The damages awarded to the sufferers were, in most cases, far below their real amount. Hutton was a heavy loser; Priestley received three thousand and ninety-eight pounds, but he complained that this was two thousand pounds short of the extent of his loss. But this deficiency was made up by the contributions of many sympathising friends. His brother-in-law settled on him an annuity of two hundred pounds a-year, and made over to him ten thousand pounds invested in the French funds-a very doubtful security, notwithstanding the doctor's admiration of French principles. Priestley became, through this persecution, the central object of two violently-opposed parties. On one hand, he was regarded as a martyr by those of his own religious and political views. Addresses poured in upon him filled with terms of the warmest condolence and admiration. There were addresses from the committee of deputies at Birmingham; from the members of his own congregation at the new meeting-house; from the young people belonging to it; from the congregation of Mill Hill, Leeds, where he had once officiated, and from many other places.
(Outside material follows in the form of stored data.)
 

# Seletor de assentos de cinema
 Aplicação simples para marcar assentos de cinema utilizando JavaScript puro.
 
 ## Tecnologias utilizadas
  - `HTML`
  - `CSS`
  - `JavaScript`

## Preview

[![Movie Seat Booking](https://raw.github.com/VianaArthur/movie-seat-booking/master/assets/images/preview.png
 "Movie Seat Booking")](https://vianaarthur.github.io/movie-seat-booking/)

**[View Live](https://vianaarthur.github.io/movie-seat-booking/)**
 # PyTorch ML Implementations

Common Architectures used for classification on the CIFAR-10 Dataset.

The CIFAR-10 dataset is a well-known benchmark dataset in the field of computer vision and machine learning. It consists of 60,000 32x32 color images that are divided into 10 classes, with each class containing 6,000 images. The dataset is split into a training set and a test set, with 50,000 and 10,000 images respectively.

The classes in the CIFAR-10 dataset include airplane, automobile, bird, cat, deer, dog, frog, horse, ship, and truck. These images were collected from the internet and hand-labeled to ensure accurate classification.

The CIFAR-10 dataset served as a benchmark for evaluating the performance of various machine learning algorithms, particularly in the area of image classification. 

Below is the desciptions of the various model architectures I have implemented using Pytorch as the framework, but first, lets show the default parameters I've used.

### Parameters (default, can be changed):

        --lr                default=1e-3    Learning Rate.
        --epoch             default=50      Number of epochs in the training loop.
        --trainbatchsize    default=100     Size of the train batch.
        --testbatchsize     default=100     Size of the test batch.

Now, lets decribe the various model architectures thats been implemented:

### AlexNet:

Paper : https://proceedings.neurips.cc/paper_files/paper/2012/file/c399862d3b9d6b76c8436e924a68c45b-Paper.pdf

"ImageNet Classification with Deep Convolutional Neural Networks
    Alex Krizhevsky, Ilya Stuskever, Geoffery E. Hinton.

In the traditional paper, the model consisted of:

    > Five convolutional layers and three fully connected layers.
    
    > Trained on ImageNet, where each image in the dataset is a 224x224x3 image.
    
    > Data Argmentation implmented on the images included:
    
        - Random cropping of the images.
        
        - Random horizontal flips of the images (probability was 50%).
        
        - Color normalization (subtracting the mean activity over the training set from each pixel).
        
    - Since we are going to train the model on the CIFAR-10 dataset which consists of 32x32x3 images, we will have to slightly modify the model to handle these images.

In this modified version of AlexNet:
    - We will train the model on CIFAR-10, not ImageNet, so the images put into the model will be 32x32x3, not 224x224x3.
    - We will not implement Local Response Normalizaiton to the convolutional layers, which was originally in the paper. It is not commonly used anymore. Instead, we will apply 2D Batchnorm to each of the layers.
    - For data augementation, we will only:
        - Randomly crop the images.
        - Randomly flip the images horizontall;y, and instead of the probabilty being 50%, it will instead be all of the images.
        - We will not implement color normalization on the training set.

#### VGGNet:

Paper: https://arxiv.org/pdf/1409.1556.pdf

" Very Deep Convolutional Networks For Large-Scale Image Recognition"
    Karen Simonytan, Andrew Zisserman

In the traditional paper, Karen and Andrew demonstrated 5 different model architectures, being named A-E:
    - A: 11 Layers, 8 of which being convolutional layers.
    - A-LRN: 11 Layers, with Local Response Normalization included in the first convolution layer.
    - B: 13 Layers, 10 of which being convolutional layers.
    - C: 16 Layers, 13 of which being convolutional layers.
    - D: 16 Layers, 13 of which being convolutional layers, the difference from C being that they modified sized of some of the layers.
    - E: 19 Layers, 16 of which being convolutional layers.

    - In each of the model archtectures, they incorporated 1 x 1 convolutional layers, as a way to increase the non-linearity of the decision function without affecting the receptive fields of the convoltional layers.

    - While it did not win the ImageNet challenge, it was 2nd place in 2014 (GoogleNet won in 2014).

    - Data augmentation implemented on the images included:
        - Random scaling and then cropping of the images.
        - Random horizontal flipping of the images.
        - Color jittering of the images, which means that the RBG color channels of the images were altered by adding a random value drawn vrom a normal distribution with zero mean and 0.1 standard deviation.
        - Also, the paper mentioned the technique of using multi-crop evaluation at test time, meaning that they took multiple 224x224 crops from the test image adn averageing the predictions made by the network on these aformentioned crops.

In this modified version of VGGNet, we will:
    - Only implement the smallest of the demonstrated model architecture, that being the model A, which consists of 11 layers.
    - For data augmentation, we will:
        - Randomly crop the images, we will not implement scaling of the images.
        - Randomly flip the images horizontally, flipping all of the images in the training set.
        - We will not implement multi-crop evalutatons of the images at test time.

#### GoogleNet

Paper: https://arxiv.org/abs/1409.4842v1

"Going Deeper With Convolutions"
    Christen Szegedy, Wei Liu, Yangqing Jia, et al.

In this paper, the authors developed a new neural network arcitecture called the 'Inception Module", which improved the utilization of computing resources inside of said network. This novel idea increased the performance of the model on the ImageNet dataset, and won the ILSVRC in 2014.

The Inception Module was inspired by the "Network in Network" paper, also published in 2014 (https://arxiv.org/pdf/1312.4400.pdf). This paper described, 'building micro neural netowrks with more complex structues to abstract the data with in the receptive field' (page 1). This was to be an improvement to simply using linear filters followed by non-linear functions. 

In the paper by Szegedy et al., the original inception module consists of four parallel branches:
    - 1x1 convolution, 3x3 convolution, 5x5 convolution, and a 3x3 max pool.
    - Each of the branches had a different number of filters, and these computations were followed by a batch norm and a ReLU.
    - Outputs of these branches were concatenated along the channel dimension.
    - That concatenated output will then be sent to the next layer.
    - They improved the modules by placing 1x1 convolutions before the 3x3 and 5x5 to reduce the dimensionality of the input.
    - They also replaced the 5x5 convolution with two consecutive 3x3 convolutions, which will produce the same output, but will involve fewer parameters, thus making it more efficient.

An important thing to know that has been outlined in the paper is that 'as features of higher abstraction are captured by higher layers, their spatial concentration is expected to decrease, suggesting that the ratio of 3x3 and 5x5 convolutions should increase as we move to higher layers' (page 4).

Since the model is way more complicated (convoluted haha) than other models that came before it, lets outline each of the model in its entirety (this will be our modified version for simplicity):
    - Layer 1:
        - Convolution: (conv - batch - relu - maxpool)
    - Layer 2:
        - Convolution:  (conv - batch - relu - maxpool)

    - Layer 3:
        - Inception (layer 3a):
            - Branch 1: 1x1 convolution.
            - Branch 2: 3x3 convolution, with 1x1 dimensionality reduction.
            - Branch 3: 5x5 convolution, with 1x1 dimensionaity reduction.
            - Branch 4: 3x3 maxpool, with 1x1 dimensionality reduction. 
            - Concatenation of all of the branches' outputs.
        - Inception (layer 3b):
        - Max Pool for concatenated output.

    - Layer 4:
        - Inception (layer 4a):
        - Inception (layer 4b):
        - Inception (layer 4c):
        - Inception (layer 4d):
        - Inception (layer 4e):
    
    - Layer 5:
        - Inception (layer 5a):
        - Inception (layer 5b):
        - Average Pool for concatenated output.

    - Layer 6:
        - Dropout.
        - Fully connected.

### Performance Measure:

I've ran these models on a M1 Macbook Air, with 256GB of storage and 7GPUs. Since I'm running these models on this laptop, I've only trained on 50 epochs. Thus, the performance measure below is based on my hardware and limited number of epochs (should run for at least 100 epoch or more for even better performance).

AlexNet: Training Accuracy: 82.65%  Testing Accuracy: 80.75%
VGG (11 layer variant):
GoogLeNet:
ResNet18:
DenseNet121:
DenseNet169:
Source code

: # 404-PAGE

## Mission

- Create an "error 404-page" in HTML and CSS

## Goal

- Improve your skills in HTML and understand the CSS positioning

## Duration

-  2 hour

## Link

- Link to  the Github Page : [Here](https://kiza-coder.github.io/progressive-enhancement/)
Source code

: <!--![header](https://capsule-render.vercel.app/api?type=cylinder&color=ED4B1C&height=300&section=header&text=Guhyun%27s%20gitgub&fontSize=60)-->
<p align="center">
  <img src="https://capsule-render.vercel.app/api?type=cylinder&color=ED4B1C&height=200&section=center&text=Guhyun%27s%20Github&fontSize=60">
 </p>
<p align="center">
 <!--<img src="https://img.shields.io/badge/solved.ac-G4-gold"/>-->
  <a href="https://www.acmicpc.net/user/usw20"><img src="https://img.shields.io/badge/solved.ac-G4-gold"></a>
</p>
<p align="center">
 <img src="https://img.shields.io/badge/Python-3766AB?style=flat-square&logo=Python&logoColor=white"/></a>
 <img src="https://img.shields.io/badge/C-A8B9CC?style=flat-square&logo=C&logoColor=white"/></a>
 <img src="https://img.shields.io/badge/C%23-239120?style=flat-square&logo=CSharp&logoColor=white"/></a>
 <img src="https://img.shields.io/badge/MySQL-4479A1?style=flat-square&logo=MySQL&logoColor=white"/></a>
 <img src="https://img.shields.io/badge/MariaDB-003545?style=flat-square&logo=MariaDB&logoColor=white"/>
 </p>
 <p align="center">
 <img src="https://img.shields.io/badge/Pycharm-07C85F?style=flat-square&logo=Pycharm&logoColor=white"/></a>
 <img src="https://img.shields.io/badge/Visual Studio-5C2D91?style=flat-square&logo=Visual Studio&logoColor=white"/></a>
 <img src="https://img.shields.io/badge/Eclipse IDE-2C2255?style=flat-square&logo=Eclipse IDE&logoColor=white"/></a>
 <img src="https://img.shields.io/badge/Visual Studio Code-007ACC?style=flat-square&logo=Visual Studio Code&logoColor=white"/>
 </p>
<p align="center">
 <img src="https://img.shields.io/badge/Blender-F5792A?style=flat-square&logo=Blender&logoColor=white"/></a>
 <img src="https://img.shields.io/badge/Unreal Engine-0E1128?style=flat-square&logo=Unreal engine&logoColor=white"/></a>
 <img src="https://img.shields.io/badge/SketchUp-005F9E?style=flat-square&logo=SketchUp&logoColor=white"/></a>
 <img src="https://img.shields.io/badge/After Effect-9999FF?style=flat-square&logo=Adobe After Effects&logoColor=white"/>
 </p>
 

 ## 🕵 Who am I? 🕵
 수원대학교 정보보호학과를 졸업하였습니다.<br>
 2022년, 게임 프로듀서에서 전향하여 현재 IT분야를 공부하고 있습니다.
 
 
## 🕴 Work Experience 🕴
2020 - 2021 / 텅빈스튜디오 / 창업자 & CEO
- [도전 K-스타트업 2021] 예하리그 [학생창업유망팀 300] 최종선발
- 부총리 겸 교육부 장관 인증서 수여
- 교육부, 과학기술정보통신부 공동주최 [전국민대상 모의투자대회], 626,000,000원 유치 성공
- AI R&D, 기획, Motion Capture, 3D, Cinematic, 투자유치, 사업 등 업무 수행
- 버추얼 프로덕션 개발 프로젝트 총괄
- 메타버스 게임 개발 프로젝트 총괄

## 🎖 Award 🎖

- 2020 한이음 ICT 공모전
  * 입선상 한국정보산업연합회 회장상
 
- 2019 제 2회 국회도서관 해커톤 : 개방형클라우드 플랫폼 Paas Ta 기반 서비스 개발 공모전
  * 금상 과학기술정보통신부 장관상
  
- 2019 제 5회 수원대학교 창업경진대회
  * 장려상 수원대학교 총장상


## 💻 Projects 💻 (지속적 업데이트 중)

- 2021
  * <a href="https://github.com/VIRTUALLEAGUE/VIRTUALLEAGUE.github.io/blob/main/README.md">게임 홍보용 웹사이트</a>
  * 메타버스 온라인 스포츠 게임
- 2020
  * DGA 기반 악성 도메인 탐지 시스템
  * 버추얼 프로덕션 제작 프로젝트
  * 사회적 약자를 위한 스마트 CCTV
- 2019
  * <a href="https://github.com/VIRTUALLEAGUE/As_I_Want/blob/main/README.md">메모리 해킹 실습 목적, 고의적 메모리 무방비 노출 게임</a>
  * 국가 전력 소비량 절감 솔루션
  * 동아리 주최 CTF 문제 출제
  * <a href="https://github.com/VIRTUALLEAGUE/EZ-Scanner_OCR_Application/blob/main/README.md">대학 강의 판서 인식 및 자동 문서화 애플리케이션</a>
But those which gratified him most were from the Philosophical Society, at Derby, of which Dr. Darwin was president, and from the Academy of Sciences, in Paris, the address of which was written by Condorcet. In this he was termed their "most illustrious associate," and he was treated as a great and dauntless opposer of the tyranny of kings and aristocrats. The address of the Academy of Sciences was speedily followed by similar ones from almost all parts of France; from the jacobins of Nantes, of Lyons, of Marmande, on the Garonne, of Clermont, in Auvergne, of Toulouse, and from the great mother-club of the Rue St. Honoré, in Paris. When the national convention met, one of its first acts was to name him a citizen of the French republic. The revolutionary societies in London and the provincial towns were equally enthusiastic in hailing the great martyr of Birmingham in most eulogistic addresses.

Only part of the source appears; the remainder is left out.